This post originally appeared on VICE Canada.
With fresh national debates in Canada surrounding not only anti-terror legislation, but latent Islamophobia, the Tory government is promoting (if Liberal leader Justin Trudeau is to be believed), one Conservative Member of Parliament who came out swinging against women who wear niqabs.
"Stay the hell where you came from," said Larry Miller, the Tory representative to parliament for the Ontario district of Bruce-Grey-Owen Sound, on a local radio show amidst lines like "send 'em back" peppered in from another guest.
Miller's comments came during discussions about the latest niqab controversy. Tory legislation from 2011 required all would-be Canadian citizens taking the oath to show their faces while swearing their allegiance to Queen and country.
One Muslim woman who wears the face-covering niqab challenged that piece of legislation in the courts and won—an outcome that apparently left Miller dumbfounded.
"It just baffles me," says Miller on the broadcast before blaming our "justice people" for the blunder. "[T]hat isn't right and you know like frankly, if you, if you're not willing to show your face in a um, the ceremony, that you're joining the best country in the world."

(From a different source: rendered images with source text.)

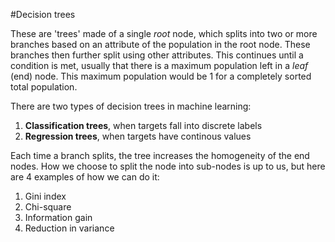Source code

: #Decision trees

These are 'trees' made of a single *root* node, which splits into two or more branches based on an attribute of the population in the root node. These branches then further split using other attributes. This continues until a condition is met, usually that there is a maximum population left in a *leaf* (end) node. This maximum population would be 1 for a completely sorted total population.

There are two types of decision trees in machine learning:
  1. **Classification trees**, when targets fall into discrete labels
  2. **Regression trees**, when targets have continous values

Each time a branch splits, the tree increases the homogeneity of the end nodes. How we choose to split the node into sub-nodes is up to us, but here are 4 examples of how we can do it:
  1. Gini index
  2. Chi-square
  3. Information gain
  4. Reduction in variance

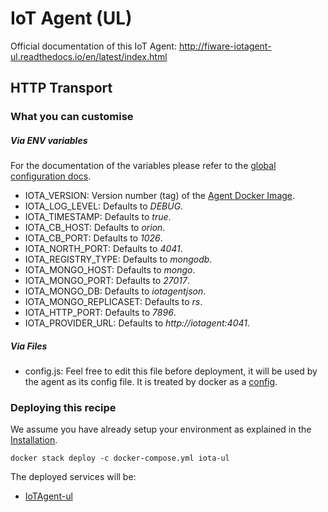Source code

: # IoT Agent (UL)

Official documentation of this IoT Agent: http://fiware-iotagent-ul.readthedocs.io/en/latest/index.html

## HTTP Transport

### What you can customise

##### Via ENV variables

For the documentation of the variables please refer to the [global configuration docs]((https://github.com/telefonicaid/iotagent-node-lib/blob/master/doc/installationguide.md)).

- IOTA_VERSION: Version number (tag) of the [Agent Docker Image](https://hub.docker.com/r/telefonicaiot/iotagent-ul/~/dockerfile/).
- IOTA_LOG_LEVEL: Defaults to *DEBUG*.
- IOTA_TIMESTAMP: Defaults to *true*.
- IOTA_CB_HOST: Defaults to *orion*.
- IOTA_CB_PORT: Defaults to *1026*.
- IOTA_NORTH_PORT: Defaults to *4041*.
- IOTA_REGISTRY_TYPE: Defaults to *mongodb*.
- IOTA_MONGO_HOST: Defaults to *mongo*.
- IOTA_MONGO_PORT: Defaults to *27017*.
- IOTA_MONGO_DB: Defaults to *iotagentjson*.
- IOTA_MONGO_REPLICASET: Defaults to *rs*.
- IOTA_HTTP_PORT: Defaults to *7896*.
- IOTA_PROVIDER_URL: Defaults to *http://iotagent:4041*.

##### Via Files
- config.js: Feel free to edit this file before deployment, it will be used by the agent as its config file. It is treated by docker as a [config](https://docs.docker.com/compose/compose-file/#configs).


### Deploying this recipe

We assume you have already setup your environment as explained in the [Installation](../installation.md).

    docker stack deploy -c docker-compose.yml iota-ul

The deployed services will be:

- [IoTAgent-ul](https://github.com/telefonicaid/iotagent-ul)
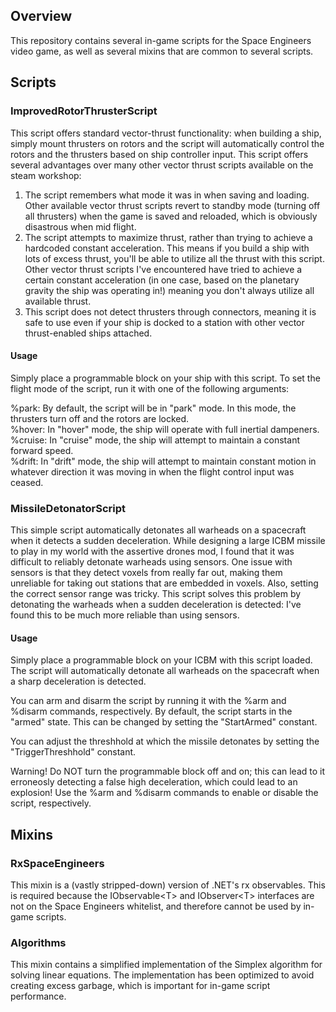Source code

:<h2>Overview</h2>

This repository contains several in-game scripts for the Space Engineers video game, as well as several mixins that are common to several scripts.

<h2>Scripts</h2>

<h3>ImprovedRotorThrusterScript</h3>

This script offers standard vector-thrust functionality: when building a ship, simply mount thrusters on rotors and the script will automatically control the rotors and the thrusters based on ship controller input. This script offers several advantages over many other vector thrust scripts available on the steam workshop:
1. The script remembers what mode it was in when saving and loading. Other available vector thrust scripts revert to standby mode (turning off all thrusters) when the game is saved and reloaded, which is obviously disastrous when mid flight.
2. The script attempts to maximize thrust, rather than trying to achieve a hardcoded constant acceleration. This means if you build a ship with lots of excess thrust, you'll be able to utilize all the thrust with this script. Other vector thrust scripts I've encountered have tried to achieve a certain constant acceleration (in one case, based on the planetary gravity the ship was operating in!) meaning you don't always utilize all available thrust.
3. This script does not detect thrusters through connectors, meaning it is safe to use even if your ship is docked to a station with other vector thrust-enabled ships attached.

<h4>Usage</h4>

Simply place a programmable block on your ship with this script. To set the flight mode of the script, run it with one of the following arguments:

%park: By default, the script will be in "park" mode. In this mode, the thrusters turn off and the rotors are locked.<br>
%hover: In "hover" mode, the ship will operate with full inertial dampeners.<br>
%cruise: In "cruise" mode, the ship will attempt to maintain a constant forward speed.<br>
%drift: In "drift" mode, the ship will attempt to maintain constant motion in whatever direction it was moving in when the flight control input was ceased.<br>


<h3>MissileDetonatorScript</h3>

This simple script automatically detonates all warheads on a spacecraft when it detects a sudden deceleration.
While designing a large ICBM missile to play in my world with the assertive drones mod, I found that it was difficult to reliably detonate warheads using sensors. One issue with sensors is that they detect voxels from really far out, making them unreliable for taking out stations that are embedded in voxels. Also, setting the correct sensor range was tricky. This script solves this problem by detonating the warheads when a sudden deceleration is detected: I've found this to be much more reliable than using sensors.

<h4>Usage</h4>

Simply place a programmable block on your ICBM with this script loaded. The script will automatically detonate all warheads on the spacecraft when a sharp deceleration is detected. 

You can arm and disarm the script by running it with the %arm and %disarm commands, respectively. By default, the script starts in the "armed" state. This can be changed by setting the "StartArmed" constant.

You can adjust the threshhold at which the missile detonates by setting the "TriggerThreshhold" constant.

Warning! Do NOT turn the programmable block off and on; this can lead to it erroneosly detecting a false high deceleration, which could lead to an explosion! Use the %arm and %disarm commands to enable or disable the script, respectively.

<h2>Mixins</h2>

<h3>RxSpaceEngineers</h3>
This mixin is a (vastly stripped-down) version of .NET's rx observables. This is required because the IObservable&ltT&gt and IObserver&ltT&gt interfaces are not on the Space Engineers whitelist, and therefore cannot be used by in-game scripts.

<h3>Algorithms</h3>
This mixin contains a simplified implementation of the Simplex algorithm for solving linear equations. The implementation has been optimized to avoid creating excess garbage, which is important for in-game script performance. 
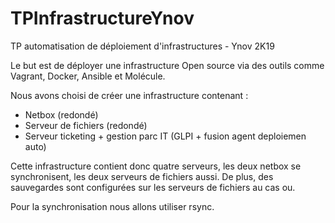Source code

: # TPInfrastructureYnov
TP automatisation de déploiement d'infrastructures - Ynov 2K19

Le but est de déployer une infrastructure Open source via des outils comme Vagrant, Docker, Ansible et Molécule.

Nous avons choisi de créer une infrastructure contenant : 
  - Netbox (redondé) 
  - Serveur de fichiers (redondé)
  - Serveur ticketing + gestion parc IT (GLPI + fusion agent deploiemen auto)
  
  Cette infrastructure contient donc quatre serveurs, les deux netbox se synchronisent, les deux serveurs de fichiers aussi.
  De plus, des sauvegardes sont configurées sur les serveurs de fichiers au cas ou. 
  
Pour la synchronisation nous allons utiliser rsync.

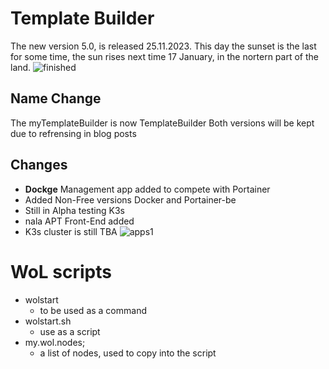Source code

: # Template Builder  
The new version 5.0, is released 25.11.2023. 
This day the sunset is the last for some time, the sun rises next time 17 January, in the nortern part of the land.
![finished](https://github.com/nallej/MyJourney/assets/24981516/70d7fdec-88a2-4e2b-8bf0-6f33200b98c9)


## Name Change
The myTemplateBuilder is now TemplateBuilder
Both versions will be kept due to refrensing in blog posts

## Changes
- **Dockge** Management app added to compete with Portainer
- Added Non-Free versions Docker and Portainer-be
- Still in Alpha testing K3s
- nala APT Front-End added
- K3s cluster is still TBA
![apps1](https://github.com/nallej/MyJourney/assets/24981516/59faf5de-8c55-454c-ab41-a07855ea2454)


# WoL scripts
- wolstart
  - to be used as a command
- wolstart.sh
  - use as a script
- my.wol.nodes;
  - a list of nodes, used to copy into the script
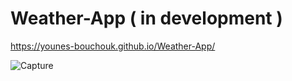 # Weather-App ( in development )

 https://younes-bouchouk.github.io/Weather-App/
 
 ![Capture](https://github.com/Younes-Bouchouk/Weather-App/assets/115986198/ae3c830a-a4d6-4dae-bdbd-bebd54ced78f)
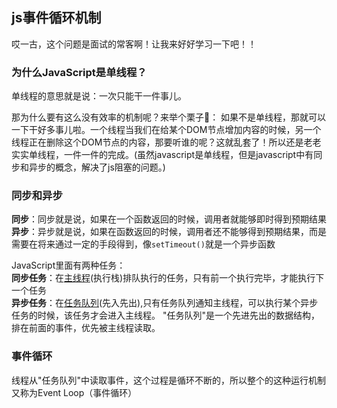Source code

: ## js事件循环机制  
哎一古，这个问题是面试的常客啊！让我来好好学习一下吧！！  
### 为什么JavaScript是单线程？
单线程的意思就是说：一次只能干一件事儿。  

那为什么要有这么没有效率的机制呢？来举个栗子🌰：
如果不是单线程，那就可以一下干好多事儿啦。一个线程当我们在给某个DOM节点增加内容的时候，另一个线程正在删除这个DOM节点的内容，那要听谁的呢？这就乱套了！所以还是老老实实单线程，一件一件的完成。(虽然javascript是单线程，但是javascript中有同步和异步的概念，解决了js阻塞的问题。)

### 同步和异步  
**同步**：同步就是说，如果在一个函数返回的时候，调用者就能够即时得到预期结果  
**异步**：异步就是说，如果在函数返回的时候，调用者还不能够得到预期结果，而是需要在将来通过一定的手段得到，像`setTimeout()`就是一个异步函数  

JavaScript里面有两种任务：  
**同步任务**：在<u>主线程</u>(执行栈)排队执行的任务，只有前一个执行完毕，才能执行下一个任务  
**异步任务**：在<u>任务队列</u>(先入先出),只有任务队列通知主线程，可以执行某个异步任务的时候，该任务才会进入主线程。 "任务队列"是一个先进先出的数据结构，排在前面的事件，优先被主线程读取。


### 事件循环  
线程从"任务队列"中读取事件，这个过程是循环不断的，所以整个的这种运行机制又称为Event Loop（事件循环）



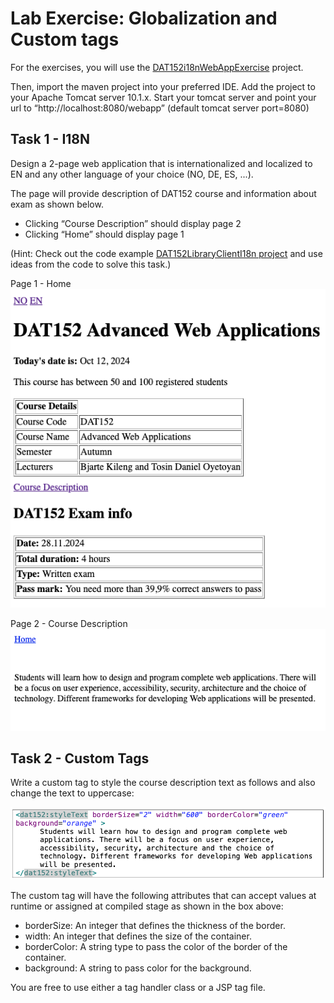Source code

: # Lab Exercise: Globalization and Custom tags

For the exercises, you will use the [DAT152i18nWebAppExercise](DAT152i18nWebAppExercise) project. 

Then, import the maven project into your preferred IDE. Add the project to your Apache Tomcat server 10.1.x. Start your tomcat server and point your url to “http://localhost:8080/webapp” (default tomcat server port=8080)


## Task 1 - I18N
Design a 2-page web application that is internationalized and localized to EN and any other language of your choice (NO, DE, ES, ...).

The page will provide description of DAT152 course and information about exam as shown below.
- Clicking “Course Description” should display page 2
- Clicking “Home” should display page 1

(Hint: Check out the code example [DAT152LibraryClientI18n project](https://github.com/tosdanoye/dat152-lab/tree/main/F24/LibraryClientI18n) and use ideas from the code to solve this task.)

Page 1 - Home
![](fig/page1.png)

Page 2 - Course Description
![](fig/page2.png)


## Task 2 - Custom Tags

Write a custom tag to style the course description text as follows and also change the text to uppercase:

![](fig/customtag.png)

The custom tag will have the following attributes that can accept values at runtime or assigned at compiled stage as shown in the box above:
- borderSize: An integer that defines the thickness of the border.
- width: An integer that defines the size of the container.
- borderColor: A string type to pass the color of the border of the container.
- background: A string to pass color for the background.

You are free to use either a tag handler class or a JSP tag file.

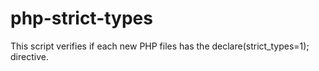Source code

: # php-strict-types
This script verifies if each new PHP files has the declare(strict_types=1); directive.
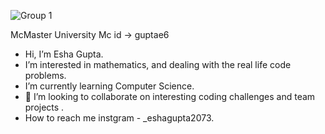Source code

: 
![Group 1](https://github.com/user-attachments/assets/02f3848d-2478-454d-b4ad-0861efe6f4dc)



McMaster University
Mc id -> guptae6
 
-  Hi, I’m Esha Gupta.
-  I’m interested in mathematics, and dealing with the real life code problems.
-  I’m currently learning Computer Science.
- 💞️ I’m looking to collaborate on interesting coding challenges and team projects .
-  How to reach me instgram - _eshagupta2073.                    


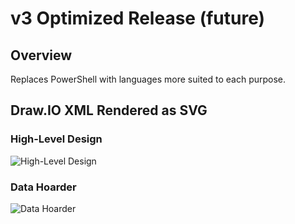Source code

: # v3 Optimized Release (future)

## Overview

Replaces PowerShell with languages more suited to each purpose.

## Draw.IO XML Rendered as SVG

### High-Level Design

![High-Level Design](/img/FunctionalBlockDiagram_v3.svg)

### Data Hoarder

![Data Hoarder](/img/FunctionalBlockDiagram_v2_DataHoarder.svg)
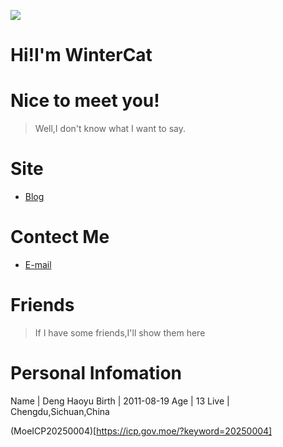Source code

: ![](https://file.catp.cc/avatar.png)
# Hi!I'm WinterCat
# Nice to meet you!
> Well,I don't know what I want to say.

# Site
- [Blog](https://blog.catp.cc)

# Contect Me
- [E-mail](mailto:i@catp.cc)

# Friends
> If I have some friends,I'll show them here

# Personal Infomation
Name | Deng Haoyu
Birth | 2011-08-19
Age | 13
Live | Chengdu,Sichuan,China

(MoeICP20250004)[https://icp.gov.moe/?keyword=20250004]
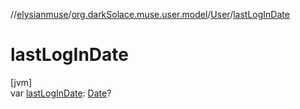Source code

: //[elysianmuse](../../../index.md)/[org.darkSolace.muse.user.model](../index.md)/[User](index.md)/[lastLogInDate](last-log-in-date.md)

# lastLogInDate

[jvm]\
var [lastLogInDate](last-log-in-date.md): [Date](https://docs.oracle.com/javase/8/docs/api/java/util/Date.html)?
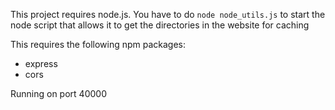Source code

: This project requires node.js. You have to do `node node_utils.js` to start the node script that allows it to get the directories in the website for caching

This requires the following npm packages:

- express
- cors

Running on port 40000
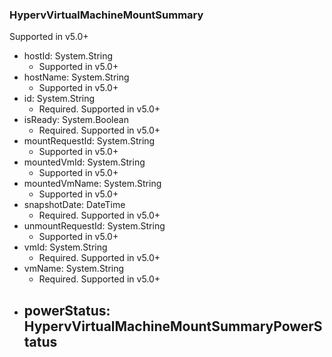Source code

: ### HypervVirtualMachineMountSummary
Supported in v5.0+

- hostId: System.String
  - Supported in v5.0+
- hostName: System.String
  - Supported in v5.0+
- id: System.String
  - Required. Supported in v5.0+
- isReady: System.Boolean
  - Required. Supported in v5.0+
- mountRequestId: System.String
  - Supported in v5.0+
- mountedVmId: System.String
  - Supported in v5.0+
- mountedVmName: System.String
  - Supported in v5.0+
- snapshotDate: DateTime
  - Required. Supported in v5.0+
- unmountRequestId: System.String
  - Supported in v5.0+
- vmId: System.String
  - Required. Supported in v5.0+
- vmName: System.String
  - Required. Supported in v5.0+
- powerStatus: HypervVirtualMachineMountSummaryPowerStatus
  - 
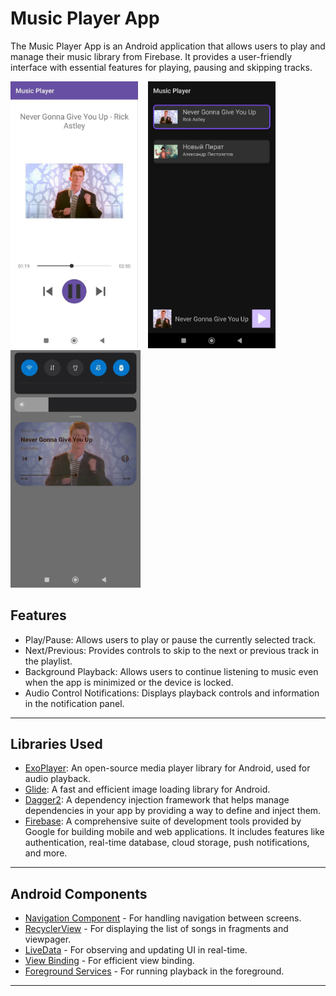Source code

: # Music Player App

The Music Player App is an Android application that allows users to play and manage their music library from Firebase. It provides a user-friendly interface with essential features for playing, pausing and skipping tracks. 

<img title="" src="https://github.com/OTende/MusicPlayer/blob/master/screenshots/1.png?raw=true" alt="Screenshot" width="204">    <img title="" src="https://github.com/OTende/MusicPlayer/blob/master/screenshots/2.png?raw=true" alt="Screenshot" width="204">    <img title="" src="https://github.com/OTende/MusicPlayer/blob/master/screenshots/3.png?raw=true" alt="Screenshot" width="208">

## Features

- Play/Pause: Allows users to play or pause the currently selected track.
- Next/Previous: Provides controls to skip to the next or previous track in the playlist.
- Background Playback: Allows users to continue listening to music even when the app is minimized or the device is locked.
- Audio Control Notifications: Displays playback controls and information in the notification panel.

---

## Libraries Used

- [ExoPlayer]((https://developer.android.com/guide/topics/media/exoplayer)): An open-source media player library for Android, used for audio playback.
- [Glide](https://github.com/bumptech/glide): A fast and efficient image loading library for Android.
- [Dagger2](https://dagger.dev/): A dependency injection framework that helps manage dependencies in your app by providing a way to define and inject them.
- [Firebase](https://firebase.google.com/): A comprehensive suite of development tools provided by Google for building mobile and web applications. It includes features like authentication, real-time database, cloud storage, push notifications, and more.

--- 

## Android Components

- [Navigation Component](https://developer.android.com/guide/navigation) - For handling navigation between screens.
- [RecyclerView](https://developer.android.com/guide/topics/ui/layout/recyclerview) - For displaying the list of songs in fragments and viewpager.
- [LiveData](https://developer.android.com/topic/libraries/architecture/livedata) - For observing and updating UI in real-time.
- [View Binding](https://developer.android.com/topic/libraries/view-binding) - For efficient view binding.
- [Foreground Services](https://developer.android.com/guide/components/foreground-services) - For running playback in the foreground.

---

Miller goes on to say that he believes most Canadians would agree with his analysis of the court ruling: "that's maybe saying it a little harshly, but it's the way I feel. I'm so sick and tired of, of people wanting to come here because they know it's a good country and then they want to change things before they even really officially become a Canadian."
Though brazen and confident on the airwaves, in a statement provided to VICE Canada this morning by Miller's assistant, the Owen Sound MP apologized for his behavior on the radio show.
"Yesterday I made comments on a radio show that I recognize were inappropriate," he said, while refusing to retract his overall stance on the niqab debate. "I stand by my view that anyone being sworn in as a new citizen of our country must uncover their face. However, I apologize for and retract my comments that went beyond this."
The Conservatives slightly distanced themselves from the comment Tuesday, saying only that it was "inappropriate" and went beyond their "clear position" and Miller has apologized.
"We believe most Canadians, including new Canadians, would find it offensive that someone would cover their face at the very moment they want to join the Canadian family," Harper spokesperson Carl Vallee said in a statement.
Miller, a backbencher MP from a rural area, is the second Conservative parliamentarian in as many weeks to go off the party script and make inflammatory, racist comments in public.
Just last week John Williamson, who represents a New Brunswick riding and is the former communications director for Stephen Harper, said at a conference in Ottawa that it didn't make sense for companies to turn to foreign "brown people" for employment, while "whities" stay at home.
Miller is also no stranger to controversy. An outspoken pro-gun advocate, in a 2012 debate he likened the long gun registry to oppressive actions taken by Adolf Hitler in 1939. Miller was forced to backtrack on those comments days later.